Two Brain-Dead Patients Save Seven Lives At AIIMS

by GoNews Desk 4 years ago Views 2039

Two Brain-Dead Patients Save Seven Lives At AIIMS
Two patients declared brain-dead have given a new lease of life to seven people within 48 hours at AIIMS. From organs donated by these two patients, a liver transplant operation on two patients, a kidney transplant operation on four patients and a heart transplant operation has been performed on one patient.

While 26-year-old organ donor Sachin Nayak is from Uttar Pradesh’s Kasganj, 61-year-old Anil Mittal is from Delhi.


AIIMS doctors have safely kept corneas from four eyes, four heart valves and some bones in a tissue bank, so that anyone in need of these could be helped later on.

Nayak worked as a labourer and was admitted to AIIMS Trauma Centre on February 13 after falling from the second floor of a building. Doctors declared him brain-dead on February 15 and after counselling his family members, took their permission to donate his organs.

Nayak’s heart was transplanted into a man of his age (26 years), his liver was transplanted into a 43-year-old man and his kidney was transplanted into a 20-year-old woman.

Meanwhile, Mittal’s four valves and two corneas have been kept safe.

His liver and both kidneys have been transplanted in patients at AIIMS and the Ram Manohar Lohia Hospital.
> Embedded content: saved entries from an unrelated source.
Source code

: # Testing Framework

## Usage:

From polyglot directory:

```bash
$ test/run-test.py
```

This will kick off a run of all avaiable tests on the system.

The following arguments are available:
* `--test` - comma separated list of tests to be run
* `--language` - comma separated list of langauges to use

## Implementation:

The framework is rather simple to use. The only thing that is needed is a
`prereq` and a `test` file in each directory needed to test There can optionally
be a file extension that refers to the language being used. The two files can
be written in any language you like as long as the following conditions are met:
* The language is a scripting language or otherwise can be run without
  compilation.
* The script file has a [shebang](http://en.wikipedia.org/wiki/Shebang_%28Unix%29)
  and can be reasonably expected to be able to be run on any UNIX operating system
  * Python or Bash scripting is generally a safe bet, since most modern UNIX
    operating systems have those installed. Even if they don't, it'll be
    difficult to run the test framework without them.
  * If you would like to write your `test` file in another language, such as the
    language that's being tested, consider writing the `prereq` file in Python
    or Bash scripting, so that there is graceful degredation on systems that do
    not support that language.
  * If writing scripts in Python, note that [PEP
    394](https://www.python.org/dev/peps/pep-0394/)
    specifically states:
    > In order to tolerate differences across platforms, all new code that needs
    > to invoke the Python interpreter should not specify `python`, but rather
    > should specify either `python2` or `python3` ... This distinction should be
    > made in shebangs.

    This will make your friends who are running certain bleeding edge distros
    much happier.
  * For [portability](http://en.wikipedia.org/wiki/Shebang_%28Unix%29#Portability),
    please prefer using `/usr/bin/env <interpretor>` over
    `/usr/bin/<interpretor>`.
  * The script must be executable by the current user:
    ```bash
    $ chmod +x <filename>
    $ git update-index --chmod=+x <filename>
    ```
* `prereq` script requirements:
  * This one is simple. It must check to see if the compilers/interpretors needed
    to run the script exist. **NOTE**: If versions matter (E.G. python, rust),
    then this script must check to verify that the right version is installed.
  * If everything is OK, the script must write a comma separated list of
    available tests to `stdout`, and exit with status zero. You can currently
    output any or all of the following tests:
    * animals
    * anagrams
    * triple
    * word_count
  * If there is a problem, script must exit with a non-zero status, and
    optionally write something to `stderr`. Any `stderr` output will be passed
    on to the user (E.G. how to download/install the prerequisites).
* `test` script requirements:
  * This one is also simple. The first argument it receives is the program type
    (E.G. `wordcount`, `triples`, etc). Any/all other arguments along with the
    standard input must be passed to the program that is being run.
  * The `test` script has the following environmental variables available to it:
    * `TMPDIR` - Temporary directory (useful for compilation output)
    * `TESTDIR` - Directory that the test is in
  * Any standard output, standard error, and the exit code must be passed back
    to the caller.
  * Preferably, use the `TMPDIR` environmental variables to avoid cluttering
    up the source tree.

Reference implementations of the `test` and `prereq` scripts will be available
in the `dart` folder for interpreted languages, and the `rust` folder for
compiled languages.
According to Dr Aarti Vij, in-charge of the Organ Retrieval Banking Organisation at AIIMS, five years ago too, the lives of other patients had been saved by transplanting the organs of two brain-dead patients into them within two days.

The practice of transplanting organs of brain-dead patients in India is negligible. Data shows that only 5% people donate their organs in a year. However, each year, the country needs around 2.5 lakh kidney, liver and heart transplants. But due to the paucity of donors, only 6,000-7,000 transplants are carried out.